Nesta fase, que se inicia quando o jovem entra na Faculdade, ele toma contato pela primeira vez com estas ocupações principalmente por conta das disciplinas de sua grade curricular, de eventos que lhe são oferecidos e da experiência de colegas dos anos mais adiantados. Aqui eu diria que a preocupação deve ser a de sondar e descobrir, sem muita pressa, o maior número possível destas atividades e ocupações.
No meio tempo em que esta etapa das descobertas acontece já se inicia naturalmente a segunda etapa, que é a da identificação. Nela o aluno começa a definir aquelas atividades que ele sente que gostaria de assumir, aquelas que ele até poderia assumir, e aquelas outras que ele só assumiria para não passar fome. Nesta altura é comum ocorrer aquela sensação incômoda de “tem várias coisas de que gosto e que, sinto, posso fazer bem”. Incômoda porque, a primeira vista, parece que seria bem melhor se uma única vocação aflorasse logo em nós de modo inequívoco.
Bem, para apaziguar os espíritos mais aflitos, eu diria inicialmente que esta sensação é absolutamente normal e muito positiva para as nossas possibilidades de trabalho. Simplesmente não devemos esperar que nos identifiquemos com apenas uma ou outra atividade profissional. Isso significaria ter um conceito muito reducionista de nós mesmos e de nossas capacidades, além de um risco estratégico enorme, porque e se não aparecer nenhuma oportunidade de trabalho naquela atividade que tanto esperamos e batalhamos? Ficaremos eternamente em busca dela? Até quando?

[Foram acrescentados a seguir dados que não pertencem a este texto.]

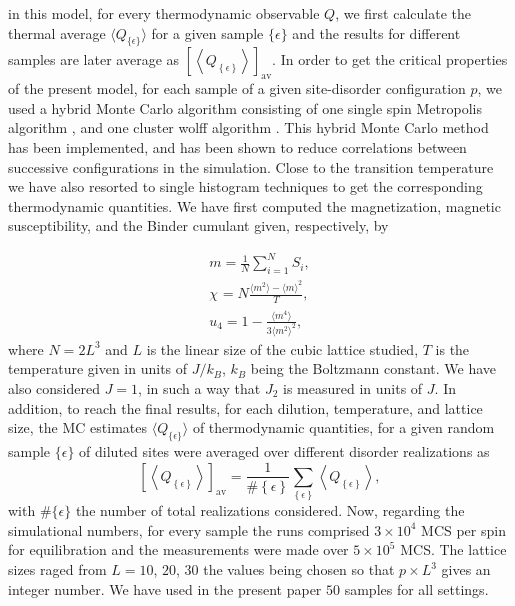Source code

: \documentclass[twocolumn,5p,12pt]{elsarticle}
\begin{document}
in this model, for every thermodynamic observable $Q$, we first calculate the thermal average $\langle Q_{\{\epsilon\}} \rangle$ for a given sample $\{\epsilon \}$ and the results for different samples are later average as $\left[ {\left\langle {Q_{\left\{ \epsilon \right\}} } \right\rangle }\right]_{{\text{av}}}$. In order to get the critical properties of the present model, for each sample of a given site-disorder configuration $p$, we used a hybrid Monte Carlo algorithm consisting of one single spin Metropolis algorithm \cite{newman1999monte}, and one cluster wolff algorithm \cite{wolff1989collective} . This hybrid Monte Carlo method~\cite{creutz, pawig} has been implemented, and has been shown to reduce correlations between successive configurations in the simulation. Close to the transition temperature we have also resorted to single histogram techniques to get the corresponding thermodynamic quantities. We have first computed the magnetization, magnetic susceptibility, and the Binder cumulant given, respectively, by
%

\begin{eqnarray}
m=\frac{1}{N}\sum_{i=1}^{N}S_{i},\\
\label{mag}
\chi_{} = N \frac{\langle m^{2}\rangle -\langle m \rangle
^{2}}{T},\\
u_{4}=1-\frac{\langle m^{4}\rangle}{3\langle m^{2}\rangle^2},
\label{U1}
\end{eqnarray}
% 
where $N=2L^3$ and $L$ is the linear size of the cubic lattice studied, $T$ is the temperature given in units of $J/k_B$, $k_B$ being the Boltzmann constant. We have also considered $J=1$, in such a way that $J_2$ is measured in units of $J$.
In addition, to reach the final results, for each dilution, temperature, and lattice size, the MC estimates $\langle Q_{\{\epsilon\}} \rangle$ of thermodynamic quantities, for a given random sample  $\{\epsilon\}$ of diluted sites were averaged over different disorder realizations as
%
\begin{equation}
\left[ {\left\langle {Q_{\left\{ \epsilon  \right\}} } \right\rangle } \right]_{{\text{av}}}  = \frac{1}
{{\# \left\{ \epsilon  \right\}}}\sum\limits_{\left\{ \epsilon  \right\}} {\left\langle {Q_{\left\{ \epsilon
\right\}} } \right\rangle } ,
\label{av}
\end{equation}
%
with $\#\{\epsilon\}$ the number of total realizations considered.
Now, regarding the simulational numbers, for every sample the runs comprised $ 3 \times 10^4$ MCS per spin for equilibration and  the measurements were made over $5 \times 10^5$ MCS. The lattice sizes raged from $L=10$, $20$, $30$ the values being chosen so that $p \times L^3$ gives an integer number. We have used in the present paper $50$ samples for all settings.
\end{document}
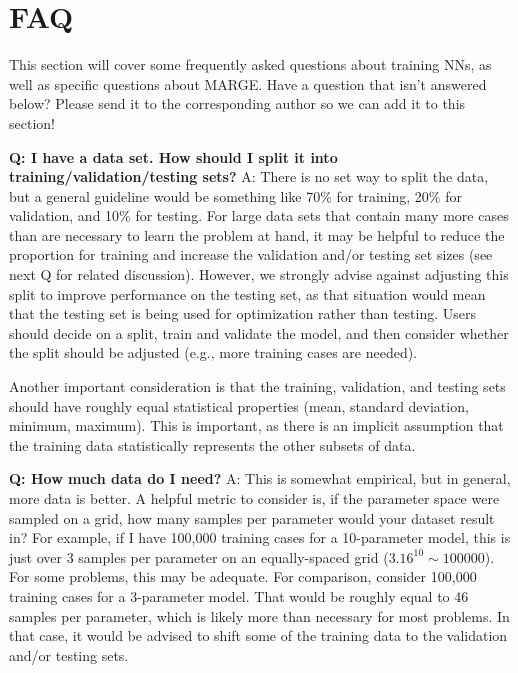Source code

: \documentclass[letterpaper, 12pt]{article}
\begin{document}
\section{FAQ}

This section will cover some frequently asked questions about training NNs, 
as well as specific questions about MARGE.  Have a question that isn't 
answered below?  Please send it to the corresponding author so we can add 
it to this section! \newline

\noindent \textbf{Q: I have a data set.  How should I split it into 
training/validation/testing sets?}  A: There is no set way to split the data, 
but a general guideline would be something like 70\% for training, 20\% for 
validation, and 10\% for testing.  For large data sets that contain many more 
cases than are necessary to learn the problem at hand, it may be helpful to 
reduce the proportion for training and increase the validation and/or testing 
set sizes (see next Q for related discussion).  However, we strongly advise 
against adjusting this split to improve
performance on the testing set, as that situation would mean that the testing 
set is being used for optimization rather than testing.  Users should decide 
on a split, train and validate the model, and then consider whether the split 
should be adjusted (e.g., more training cases are needed).  \newline 

\noindent Another important 
consideration is that the training, validation, and testing sets should have 
roughly equal statistical properties (mean, standard deviation, minimum, 
maximum).  This is important, as there is an implicit assumption that the 
training data statistically represents the other subsets of data.\newline

\noindent \textbf{Q: How much data do I need?} A: This is somewhat empirical, 
but in general, more data is better.  A helpful metric to consider is, if the 
parameter space were sampled on a grid, how many samples per parameter would 
your dataset result in?  For example, if I have 100,000 training cases for a 
10-parameter model, this is just over 3 samples per parameter on an 
equally-spaced grid ($3.16^{10} \sim 100000$).  For some problems, this may be 
adequate.  For comparison, consider 100,000 training cases for a 3-parameter 
model.  That would be roughly equal to 46 samples per parameter, which is 
likely more than necessary for most problems.  In that case, it would be 
advised to shift some of the training data to the validation and/or testing 
sets. \newline
\end{document}
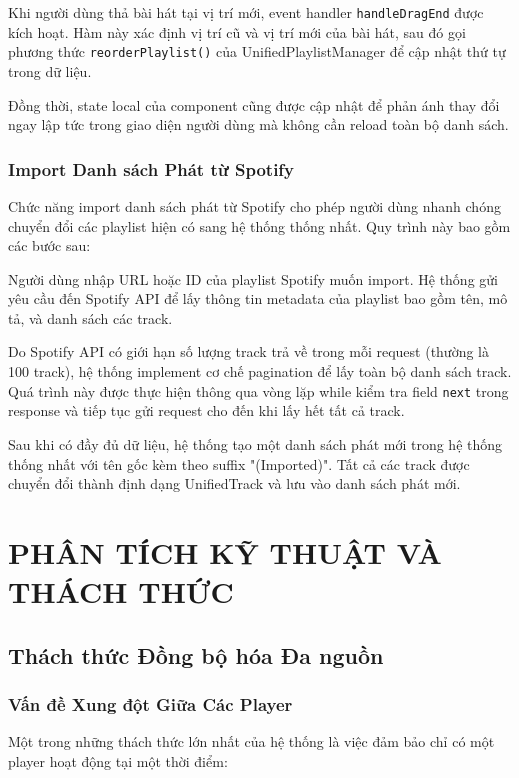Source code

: \documentclass[12pt,a4paper]{article}
\begin{document}
Khi người dùng thả bài hát tại vị trí mới, event handler \texttt{handleDragEnd} được kích hoạt. Hàm này xác định vị trí cũ và vị trí mới của bài hát, sau đó gọi phương thức \texttt{reorderPlaylist()} của UnifiedPlaylistManager để cập nhật thứ tự trong dữ liệu.

Đồng thời, state local của component cũng được cập nhật để phản ánh thay đổi ngay lập tức trong giao diện người dùng mà không cần reload toàn bộ danh sách.

\subsubsection{Import Danh sách Phát từ Spotify}

Chức năng import danh sách phát từ Spotify cho phép người dùng nhanh chóng chuyển đổi các playlist hiện có sang hệ thống thống nhất. Quy trình này bao gồm các bước sau:

Người dùng nhập URL hoặc ID của playlist Spotify muốn import. Hệ thống gửi yêu cầu đến Spotify API để lấy thông tin metadata của playlist bao gồm tên, mô tả, và danh sách các track.

Do Spotify API có giới hạn số lượng track trả về trong mỗi request (thường là 100 track), hệ thống implement cơ chế pagination để lấy toàn bộ danh sách track. Quá trình này được thực hiện thông qua vòng lặp while kiểm tra field \texttt{next} trong response và tiếp tục gửi request cho đến khi lấy hết tất cả track.

Sau khi có đầy đủ dữ liệu, hệ thống tạo một danh sách phát mới trong hệ thống thống nhất với tên gốc kèm theo suffix "(Imported)". Tất cả các track được chuyển đổi thành định dạng UnifiedTrack và lưu vào danh sách phát mới.

\section{PHÂN TÍCH KỸ THUẬT VÀ THÁCH THỨC}

\subsection{Thách thức Đồng bộ hóa Đa nguồn}

\subsubsection{Vấn đề Xung đột Giữa Các Player}

Một trong những thách thức lớn nhất của hệ thống là việc đảm bảo chỉ có một player hoạt động tại một thời điểm:
\end{document}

Estou convencido hoje que a maioria de nós tem um conjunto de identificações profissionais (ou se preferirem, de vocações), dentro das quais poderíamos perfeitamente atuar com relativo sucesso, boa competência e igual prazer. É preciso portanto manter a mente e o coração abertos. À medida que estas identificações se estabelecem, elas devem direcionar os investimentos de tempo e dinheiro (muitas vezes escassos) em congressos, cursos de extensão, simpósios, etc. É interessante notar que muitas vezes essas definições acontecem juntamente com um processo de amadurecimento pessoal, no qual o aluno deixa de ser um adolescente tardio e se transforma em um adulto feito.
Mas me entendam, não estou aconselhando ninguém a negligenciar, ainda na Faculdade, disciplinas ou áreas de estudo com as quais não se identifique. Ao contrário, entendo que o estudante tem que dar conta de todas as suas disciplinas, independentemente de seus gostos pessoais, pois acredito que colar grau o quanto antes deve também ser sempre uma prioridade do futuro profissional: o quanto antes ele se formar, tanto antes estará pronto para o mercado de trabalho, para batalhar “um lugar ao sol”.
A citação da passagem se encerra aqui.